Prompt: Set down all of the data exactly. Pictures stay out of the copy.

Excerpted data:
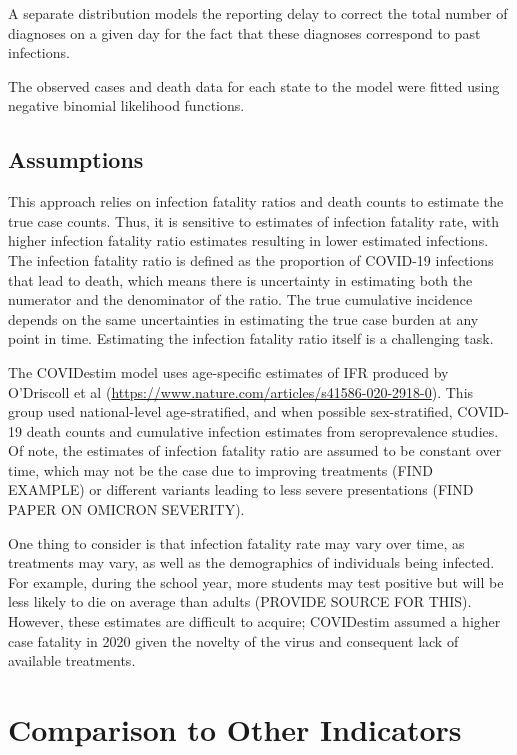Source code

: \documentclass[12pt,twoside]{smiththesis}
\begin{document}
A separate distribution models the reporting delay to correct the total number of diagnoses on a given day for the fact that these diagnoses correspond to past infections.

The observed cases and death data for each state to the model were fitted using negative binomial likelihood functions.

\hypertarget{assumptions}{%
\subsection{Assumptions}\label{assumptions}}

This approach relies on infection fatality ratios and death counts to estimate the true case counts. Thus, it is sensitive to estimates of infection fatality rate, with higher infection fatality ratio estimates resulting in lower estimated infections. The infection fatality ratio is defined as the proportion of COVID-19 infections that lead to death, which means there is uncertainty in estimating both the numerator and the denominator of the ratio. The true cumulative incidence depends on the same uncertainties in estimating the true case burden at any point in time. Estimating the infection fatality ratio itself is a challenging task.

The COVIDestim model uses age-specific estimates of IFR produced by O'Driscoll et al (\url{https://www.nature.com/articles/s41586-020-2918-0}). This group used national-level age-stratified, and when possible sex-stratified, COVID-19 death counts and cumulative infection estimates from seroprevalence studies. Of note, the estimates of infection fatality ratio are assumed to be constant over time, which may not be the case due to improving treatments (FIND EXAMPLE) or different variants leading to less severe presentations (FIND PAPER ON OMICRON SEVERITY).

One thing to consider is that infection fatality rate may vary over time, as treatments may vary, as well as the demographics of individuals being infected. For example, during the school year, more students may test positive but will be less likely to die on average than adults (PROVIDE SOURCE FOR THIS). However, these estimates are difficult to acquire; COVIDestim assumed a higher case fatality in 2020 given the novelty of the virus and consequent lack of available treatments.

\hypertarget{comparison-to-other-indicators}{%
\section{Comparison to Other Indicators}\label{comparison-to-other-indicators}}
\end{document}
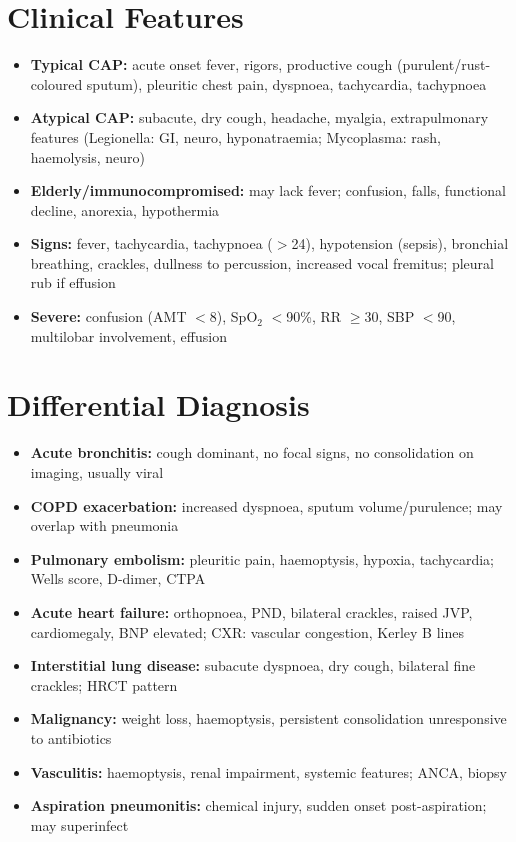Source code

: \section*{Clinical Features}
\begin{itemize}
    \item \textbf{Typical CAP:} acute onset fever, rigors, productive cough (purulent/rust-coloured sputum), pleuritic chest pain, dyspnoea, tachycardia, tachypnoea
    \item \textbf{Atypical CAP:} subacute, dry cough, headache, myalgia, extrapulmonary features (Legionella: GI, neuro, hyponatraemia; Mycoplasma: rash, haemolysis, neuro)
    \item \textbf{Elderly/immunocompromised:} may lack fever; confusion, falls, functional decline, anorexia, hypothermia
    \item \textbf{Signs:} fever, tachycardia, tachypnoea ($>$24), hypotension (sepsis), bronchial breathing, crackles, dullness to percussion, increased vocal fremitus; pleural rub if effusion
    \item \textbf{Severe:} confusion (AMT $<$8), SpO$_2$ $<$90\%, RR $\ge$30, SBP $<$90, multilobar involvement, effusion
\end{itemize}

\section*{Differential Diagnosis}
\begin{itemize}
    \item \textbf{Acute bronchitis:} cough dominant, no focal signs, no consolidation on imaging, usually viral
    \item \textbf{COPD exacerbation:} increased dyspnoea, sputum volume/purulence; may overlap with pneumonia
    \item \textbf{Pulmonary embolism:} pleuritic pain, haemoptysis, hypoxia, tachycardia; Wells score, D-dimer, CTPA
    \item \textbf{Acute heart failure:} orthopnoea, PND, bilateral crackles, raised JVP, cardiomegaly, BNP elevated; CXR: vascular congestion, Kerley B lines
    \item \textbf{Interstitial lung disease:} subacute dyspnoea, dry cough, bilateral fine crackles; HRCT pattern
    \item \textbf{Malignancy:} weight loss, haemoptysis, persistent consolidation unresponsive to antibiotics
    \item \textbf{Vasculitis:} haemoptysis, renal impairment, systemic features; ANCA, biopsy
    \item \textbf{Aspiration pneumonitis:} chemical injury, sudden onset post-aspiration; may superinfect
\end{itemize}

Solution below:
Source code

: \documentclass[12pt,twoside]{smiththesis}
\begin{document}
A separate distribution models the reporting delay to correct the total number of diagnoses on a given day for the fact that these diagnoses correspond to past infections.

The observed cases and death data for each state to the model were fitted using negative binomial likelihood functions.

\hypertarget{assumptions}{%
\subsection{Assumptions}\label{assumptions}}

This approach relies on infection fatality ratios and death counts to estimate the true case counts. Thus, it is sensitive to estimates of infection fatality rate, with higher infection fatality ratio estimates resulting in lower estimated infections. The infection fatality ratio is defined as the proportion of COVID-19 infections that lead to death, which means there is uncertainty in estimating both the numerator and the denominator of the ratio. The true cumulative incidence depends on the same uncertainties in estimating the true case burden at any point in time. Estimating the infection fatality ratio itself is a challenging task.

The COVIDestim model uses age-specific estimates of IFR produced by O'Driscoll et al (\url{https://www.nature.com/articles/s41586-020-2918-0}). This group used national-level age-stratified, and when possible sex-stratified, COVID-19 death counts and cumulative infection estimates from seroprevalence studies. Of note, the estimates of infection fatality ratio are assumed to be constant over time, which may not be the case due to improving treatments (FIND EXAMPLE) or different variants leading to less severe presentations (FIND PAPER ON OMICRON SEVERITY).

One thing to consider is that infection fatality rate may vary over time, as treatments may vary, as well as the demographics of individuals being infected. For example, during the school year, more students may test positive but will be less likely to die on average than adults (PROVIDE SOURCE FOR THIS). However, these estimates are difficult to acquire; COVIDestim assumed a higher case fatality in 2020 given the novelty of the virus and consequent lack of available treatments.

\hypertarget{comparison-to-other-indicators}{%
\section{Comparison to Other Indicators}\label{comparison-to-other-indicators}}
\end{document}
Source code

: \section*{Clinical Features}
\begin{itemize}
    \item \textbf{Typical CAP:} acute onset fever, rigors, productive cough (purulent/rust-coloured sputum), pleuritic chest pain, dyspnoea, tachycardia, tachypnoea
    \item \textbf{Atypical CAP:} subacute, dry cough, headache, myalgia, extrapulmonary features (Legionella: GI, neuro, hyponatraemia; Mycoplasma: rash, haemolysis, neuro)
    \item \textbf{Elderly/immunocompromised:} may lack fever; confusion, falls, functional decline, anorexia, hypothermia
    \item \textbf{Signs:} fever, tachycardia, tachypnoea ($>$24), hypotension (sepsis), bronchial breathing, crackles, dullness to percussion, increased vocal fremitus; pleural rub if effusion
    \item \textbf{Severe:} confusion (AMT $<$8), SpO$_2$ $<$90\%, RR $\ge$30, SBP $<$90, multilobar involvement, effusion
\end{itemize}

\section*{Differential Diagnosis}
\begin{itemize}
    \item \textbf{Acute bronchitis:} cough dominant, no focal signs, no consolidation on imaging, usually viral
    \item \textbf{COPD exacerbation:} increased dyspnoea, sputum volume/purulence; may overlap with pneumonia
    \item \textbf{Pulmonary embolism:} pleuritic pain, haemoptysis, hypoxia, tachycardia; Wells score, D-dimer, CTPA
    \item \textbf{Acute heart failure:} orthopnoea, PND, bilateral crackles, raised JVP, cardiomegaly, BNP elevated; CXR: vascular congestion, Kerley B lines
    \item \textbf{Interstitial lung disease:} subacute dyspnoea, dry cough, bilateral fine crackles; HRCT pattern
    \item \textbf{Malignancy:} weight loss, haemoptysis, persistent consolidation unresponsive to antibiotics
    \item \textbf{Vasculitis:} haemoptysis, renal impairment, systemic features; ANCA, biopsy
    \item \textbf{Aspiration pneumonitis:} chemical injury, sudden onset post-aspiration; may superinfect
\end{itemize}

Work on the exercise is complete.